[Extracted entries Boundary: Start]

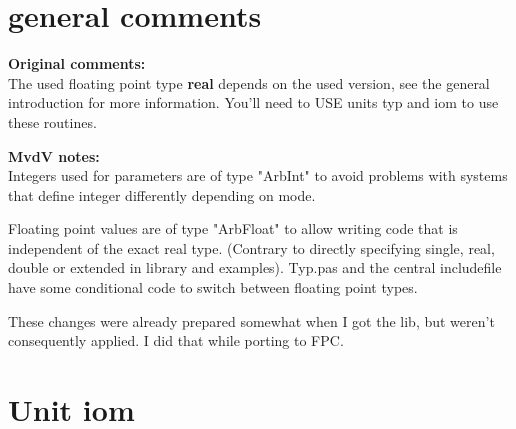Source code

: \documentclass{report}
\begin{document}
\section{general comments}

\textbf{Original comments:} \\
The used floating point type \textbf{real} depends on the used
version, see the general introduction for more information. You'll
need to USE units typ and iom to use these routines.

\textbf{MvdV notes:} \\
Integers used for parameters are of type "ArbInt" to avoid problems
with systems that define integer differently depending on mode.

Floating point values are of type "ArbFloat" to allow writing code
that is independent of the exact real type. (Contrary to directly
specifying single, real, double or extended in library and
examples). Typ.pas and the central includefile have some conditional
code to switch between floating point types.

These changes were already prepared somewhat when I got the lib, but
weren't consequently applied. I did that while porting to FPC.

\section{Unit iom}
\end{document}

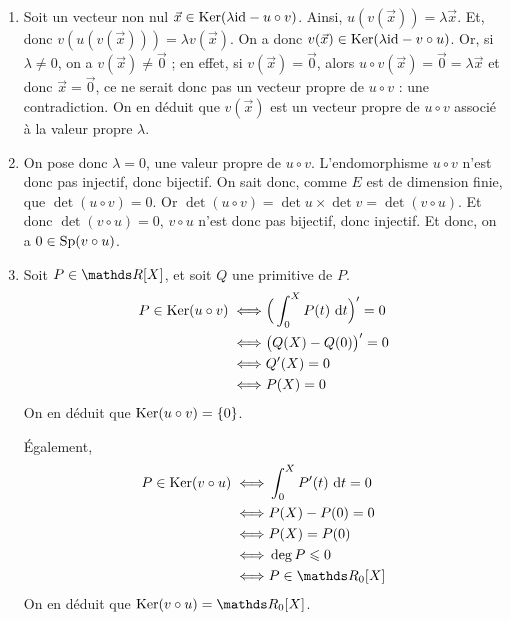 \begin{enumerate}
	\item Soit un vecteur non nul $\vec{x} \in \operatorname{Ker}(\lambda {\operatorname{id}} - {u \circ v})$. Ainsi, $u(v(\vec{x})) = \lambda \vec{x}$. Et, donc $v(u(v(\vec{x}))) = \lambda v(\vec{x})$. On a donc $v(\vec{x}) \in \operatorname{Ker}(\lambda {\operatorname{id}} - {v  \circ u})$.
		Or, si $\lambda \neq 0$, on a $v(\vec{x}) \neq \vec{0}$\/ ; en effet, si $v(\vec{x}) = \vec{0}$, alors $u \circ v(\vec{x}) = \vec{0} = \lambda \vec{x}$\/ et donc $\vec{x} = \vec{0}$, ce ne serait donc pas un vecteur propre de $u \circ v$\/ : une contradiction. On en déduit que $v(\vec{x})$\/ est un vecteur propre de $u \circ v$\/ associé à la valeur propre $\lambda$.
	\item On pose donc $\lambda = 0$, une valeur propre de $u  \circ v$. L'endomorphisme $u \circ v$\/ n'est donc pas injectif, donc bijectif. On sait donc, comme $E$\/ est de dimension finie, que $\det(u \circ v) = 0$. Or $\det (u \circ v) = \det u \times \det v = \det(v  \circ u)$. Et donc $\det(v  \circ u) = 0$, $v  \circ u$\/ n'est donc pas bijectif, donc injectif. Et donc, on a $0 \in \operatorname{Sp}(v  \circ u)$.
	\item Soit $P \in \R[X]$, et soit $Q$\/ une primitive de $P$.
		\begin{align*}
			P \in \operatorname{Ker} (u  \circ v) \iff& \Big(\int_{0}^X P(t)~\mathrm{d}t\Big)' = 0\\
			\iff& \big(Q(X) - Q(0)\big)' = 0\\
			\iff& Q'(X) = 0\\
			\iff& P(X) = 0
		\end{align*}
		On en déduit que $\operatorname{Ker} (u \circ v) = \{0\}$.

		Également,
		\begin{align*}
			P \in \Ker(v  \circ u) \iff& \int_{0}^{X} P'(t)~\mathrm{d}t = 0\\
			\iff& P(X) - P(0) = 0\\
			\iff& P(X) = P(0)\\
			\iff& \deg P \le 0\\
			\iff& P \in \R_0[X]
		\end{align*}
		On en déduit que $\Ker(v \circ u) = \R_0[X]$.
\end{enumerate}

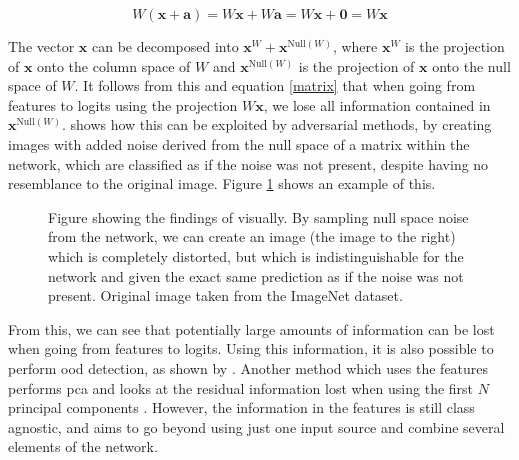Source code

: \documentclass[UKenglish]{uiomasterthesis} %
\theoremstyle{definition}
\begin{document}
\begin{equation}
W (\bm{x} + \bm{a}) = W \bm{x} + W \bm{a} = W \bm{x} + \bm{0} = W \bm{x}
\label{matrix}
\end{equation}

\noindent The vector $\bm{x}$ can be decomposed into $\bm{x}^W + \bm{x}^{\text{Null}(W)}$, where $\bm{x}^W$ is the projection of $\bm{x}$ onto the column space of $W$ and $\bm{x}^{\text{Null}(W)}$ is the projection of $\bm{x}$ onto the null space of $W$. It follows from this and equation \ref{matrix} that when going from features to logits using the projection $W \bm{x}$, we lose all information contained in $\bm{x}^{\text{Null}(W)}$. \cite{nusa} shows how this can be exploited by adversarial methods, by creating images with added noise derived from the null space of a matrix within the network, which are classified as if the noise was not present, despite having no resemblance to the original image. Figure \ref{dog} shows an example of this.

\begin{figure}[hbtp]
    \begin{center}

    \caption{Figure showing the findings of \cite{nusa} visually. By sampling null space noise from the network, we can create an image (the image to the right) which is completely distorted, but which is indistinguishable for the network and given the exact same prediction as if the noise was not present. Original image taken from the ImageNet dataset.}
    \label{dog}
    \end{center}
\end{figure}


From this, we can see that potentially large amounts of information can be lost when going from features to logits. Using this information, it is also possible to perform \ac{ood} detection, as shown by \cite{nusa}. Another method which uses the features performs \ac{pca} and looks at the residual information lost when using the first $N$ principal components \cite{subspace}. However, the information in the features is still class agnostic, and \cite{vim} aims to go beyond using just one input source and combine several elements of the network.
\end{document}
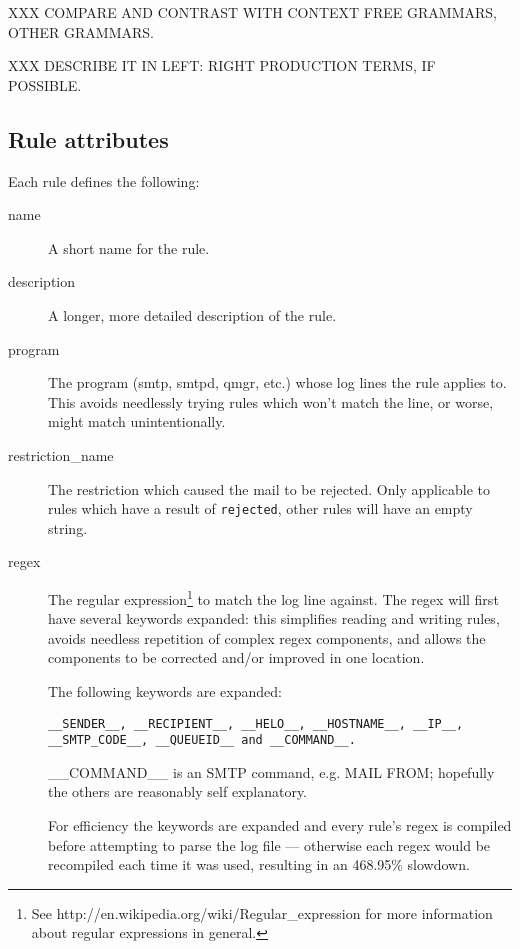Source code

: \documentclass[a4paper,12pt,draft]{article}
\begin{document}
XXX COMPARE AND CONTRAST WITH CONTEXT FREE GRAMMARS, OTHER GRAMMARS.

XXX DESCRIBE IT IN LEFT: RIGHT PRODUCTION TERMS, IF POSSIBLE.

\subsection{Rule attributes}

Each rule defines the following:

\begin{description}

    \item [name] A short name for the rule.

    \item [description] A longer, more detailed description of the rule.

    \item [program] The program (smtp, smtpd, qmgr, etc.) whose log lines
        the rule applies to.  This avoids needlessly trying rules which
        won't match the line, or worse, might match unintentionally.

    \item [restriction\_name] The restriction which caused the mail to be
        rejected.  Only applicable to rules which have a result of
        \texttt{rejected}, other rules will have an empty string.

    \item [regex] The regular expression\footnote{See
        http://en.wikipedia.org/wiki/Regular\_expression for more
        information about regular expressions in general.} to match the log
        line against.  The regex will first have several keywords expanded:
        this simplifies reading and writing rules, avoids needless
        repetition of complex regex components, and allows the components
        to be corrected and/or improved in one location.
        
        The following keywords are expanded:
        
        \texttt{\_\_SENDER\_\_, \_\_RECIPIENT\_\_, \_\_HELO\_\_,
        \_\_HOSTNAME\_\_, \_\_IP\_\_, \newline\_\_SMTP\_CODE\_\_,
        \_\_QUEUEID\_\_ and \_\_COMMAND\_\_.}

        \_\_COMMAND\_\_ is an SMTP command, e.g. MAIL FROM\@; hopefully the
        others are reasonably self explanatory.

        For efficiency the keywords are expanded and every rule's regex is
        compiled before attempting to parse the log file --- otherwise each
        regex would be recompiled each time it was used, resulting in an
        468.95\% slowdown.


\end{description}
\end{document}
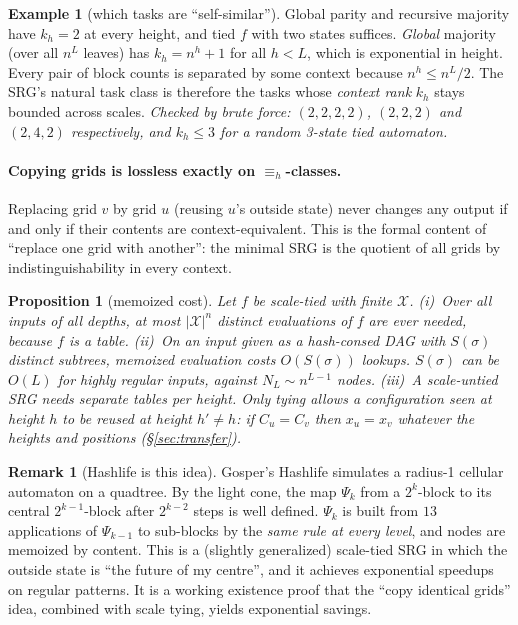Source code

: \documentclass[11pt]{article}
\newtheorem{proposition}[theorem]{Proposition}
\theoremstyle{definition}
\newtheorem{example}[theorem]{Example}
\newtheorem{remark}[theorem]{Remark}
\newcommand{\Nint}{N_{L}}
\newcommand{\cX}{\mathcal{X}}
\begin{document}
\begin{example}[which tasks are ``self-similar'']\label{ex:tasks}
Global parity and recursive majority have $k_h=2$ at every height, and tied $f$ with two states
suffices. \emph{Global} majority (over all $n^L$ leaves) has $k_h=n^h+1$ for all $h<L$, which is
exponential in height. Every pair of block counts is separated by some context because
$n^h\le n^L/2$. The SRG's natural task class is therefore the tasks whose \emph{context rank}
$k_h$ stays bounded across scales. \emph{Checked by brute force: $(2,2,2,2)$, $(2,2,2)$ and
$(2,4,2)$ respectively, and $k_h\le3$ for a random 3-state tied automaton.}
\end{example}

\paragraph{Copying grids is lossless exactly on $\equiv_h$-classes.}
Replacing grid $v$ by grid $u$ (reusing $u$'s outside state) never changes any output if and
only if their contents are context-equivalent. This is the formal content of ``replace one grid
with another'': the minimal SRG is the quotient of all grids by indistinguishability in every
context.

\begin{proposition}[memoized cost]\label{prop:memo}
Let $f$ be scale-tied with finite $\cX$.
(i)~Over \emph{all inputs of all depths}, at most $|\cX|^n$ distinct evaluations of $f$ are ever
needed, because $f$ is a table.
(ii)~On an input given as a hash-consed DAG with $S(\sigma)$ distinct subtrees, memoized
evaluation costs $O(S(\sigma))$ lookups. $S(\sigma)$ can be $O(L)$ for highly regular inputs,
against $\Nint\sim n^{L-1}$ nodes.
(iii)~A scale-untied SRG needs separate tables per height. Only tying allows a configuration
seen at height $h$ to be reused at height $h'\ne h$: if $C_u=C_v$ then $x_u=x_v$ whatever the
heights and positions (\S\ref{sec:transfer}).
\end{proposition}

\begin{remark}[Hashlife is this idea]\label{rem:hashlife}
Gosper's Hashlife \cite{gosper1984} simulates a radius-1 cellular automaton on a quadtree.
By the light cone, the map $\Psi_k$ from a $2^k$-block to its central $2^{k-1}$-block after
$2^{k-2}$ steps is well defined. $\Psi_k$ is built from $13$ applications of $\Psi_{k-1}$ to
sub-blocks by the \emph{same rule at every level}, and nodes are memoized by content. This is a
(slightly generalized) scale-tied SRG in which the outside state is ``the future of my centre'',
and it achieves exponential speedups on regular patterns. It is a working existence proof that
the ``copy identical grids'' idea, combined with scale tying, yields exponential savings.
\end{remark}
\end{document}
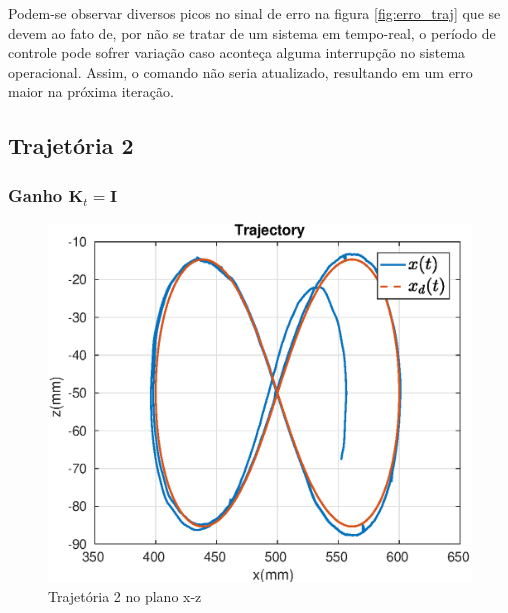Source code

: Podem-se observar diversos picos no sinal de erro na figura \ref{fig:erro_traj} que se devem ao fato de, por não se tratar de um sistema em tempo-real, o período de controle pode sofrer variação caso aconteça alguma interrupção no sistema operacional. Assim, o comando não seria atualizado, resultando em um erro maior na próxima iteração.


\subsection{Trajetória 2}

\subsubsection{Ganho $\bm{K}_t = \bm{I}$}
\begin{figure}[H]
\centering
  \includegraphics[width=0.5\linewidth]{./img/traj_2_k1/traj.eps}
  \caption{Trajetória 2 no plano x-z}
  \label{fig:sub1}
\end{figure}%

[Extracted entries Boundary: End]

» What you have to do: Where in the entries does the word "documentclass" occur? Copy out each line that has it.

» Task solution:
: \documentclass{report}
: \documentclass[UKenglish]{uiomasterthesis} %
: \documentclass[a4paper,12pt,draft]{article}
: \documentclass[11pt]{article}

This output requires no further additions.